(Data extracted from a collection)
★ ★ ★ ★ ★
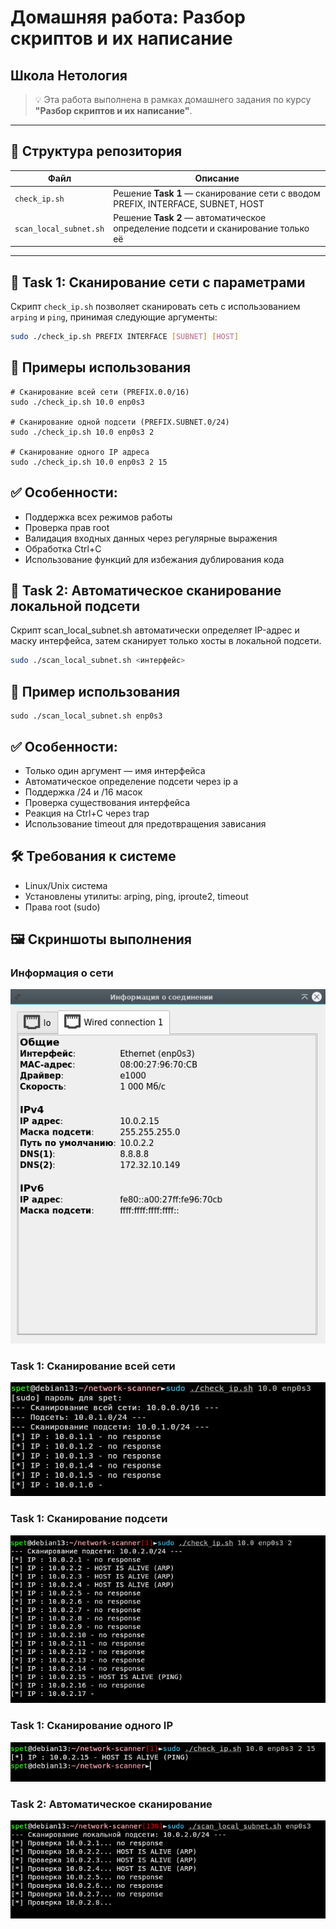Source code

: # Домашняя работа: Разбор скриптов и их написание  
## Школа Нетология

> 💡 Эта работа выполнена в рамках домашнего задания по курсу **"Разбор скриптов и их написание"**.

---

## 📁 Структура репозитория

| Файл | Описание |
|------|--------|
| `check_ip.sh` | Решение **Task 1** — сканирование сети с вводом PREFIX, INTERFACE, SUBNET, HOST |
| `scan_local_subnet.sh` | Решение **Task 2** — автоматическое определение подсети и сканирование только её |

---

## 🧩 Task 1: Сканирование сети с параметрами

Скрипт `check_ip.sh` позволяет сканировать сеть с использованием `arping` и `ping`, принимая следующие аргументы:

```bash
sudo ./check_ip.sh PREFIX INTERFACE [SUBNET] [HOST]
```
## 🔹 Примеры использования
```
# Сканирование всей сети (PREFIX.0.0/16)
sudo ./check_ip.sh 10.0 enp0s3

# Сканирование одной подсети (PREFIX.SUBNET.0/24)
sudo ./check_ip.sh 10.0 enp0s3 2

# Сканирование одного IP адреса
sudo ./check_ip.sh 10.0 enp0s3 2 15
```
## ✅ Особенности:
+ Поддержка всех режимов работы
+ Проверка прав root
+ Валидация входных данных через регулярные выражения
+ Обработка Ctrl+C
+ Использование функций для избежания дублирования кода

## 🧩 Task 2: Автоматическое сканирование локальной подсети
Скрипт scan_local_subnet.sh автоматически определяет IP-адрес и маску интерфейса, затем сканирует только хосты в локальной подсети.
```bash
sudo ./scan_local_subnet.sh <интерфейс>
```
## 🔹 Пример использования

```
sudo ./scan_local_subnet.sh enp0s3
```

## ✅ Особенности:
+ Только один аргумент — имя интерфейса
+ Автоматическое определение подсети через ip a
+ Поддержка /24 и /16 масок
+ Проверка существования интерфейса
+ Реакция на Ctrl+C через trap
+ Использование timeout для предотвращения зависания

## 🛠️ Требования к системе
+ Linux/Unix система
+ Установлены утилиты: arping, ping, iproute2, timeout
+ Права root (sudo)

## 🖼️ Скриншоты выполнения

### Информация о сети
![INFO](screenshots/network.png)

### Task 1: Сканирование всей сети
![Task 1 - Full network scan](screenshots/1_scan_all.png)

### Task 1: Сканирование подсети
![Task 1 - Subnet scan](screenshots/1_scan_pod.png)

### Task 1: Сканирование одного IP
![Task 1 - Single IP scan](screenshots/1_scan_odin.png)

### Task 2: Автоматическое сканирование
![Task 2 - Local subnet scan](screenshots/2_scan_loc.png)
★ ★ ★ ★ ★
§ Problem description
Please find every line in the records above that holds the word "Task" and copy it.

§ Answer space
| `check_ip.sh` | Решение **Task 1** — сканирование сети с вводом PREFIX, INTERFACE, SUBNET, HOST |
| `scan_local_subnet.sh` | Решение **Task 2** — автоматическое определение подсети и сканирование только её |
## 🧩 Task 1: Сканирование сети с параметрами
## 🧩 Task 2: Автоматическое сканирование локальной подсети
### Task 1: Сканирование всей сети
![Task 1 - Full network scan](screenshots/1_scan_all.png)
### Task 1: Сканирование подсети
![Task 1 - Subnet scan](screenshots/1_scan_pod.png)
### Task 1: Сканирование одного IP
![Task 1 - Single IP scan](screenshots/1_scan_odin.png)
### Task 2: Автоматическое сканирование
![Task 2 - Local subnet scan](screenshots/2_scan_loc.png)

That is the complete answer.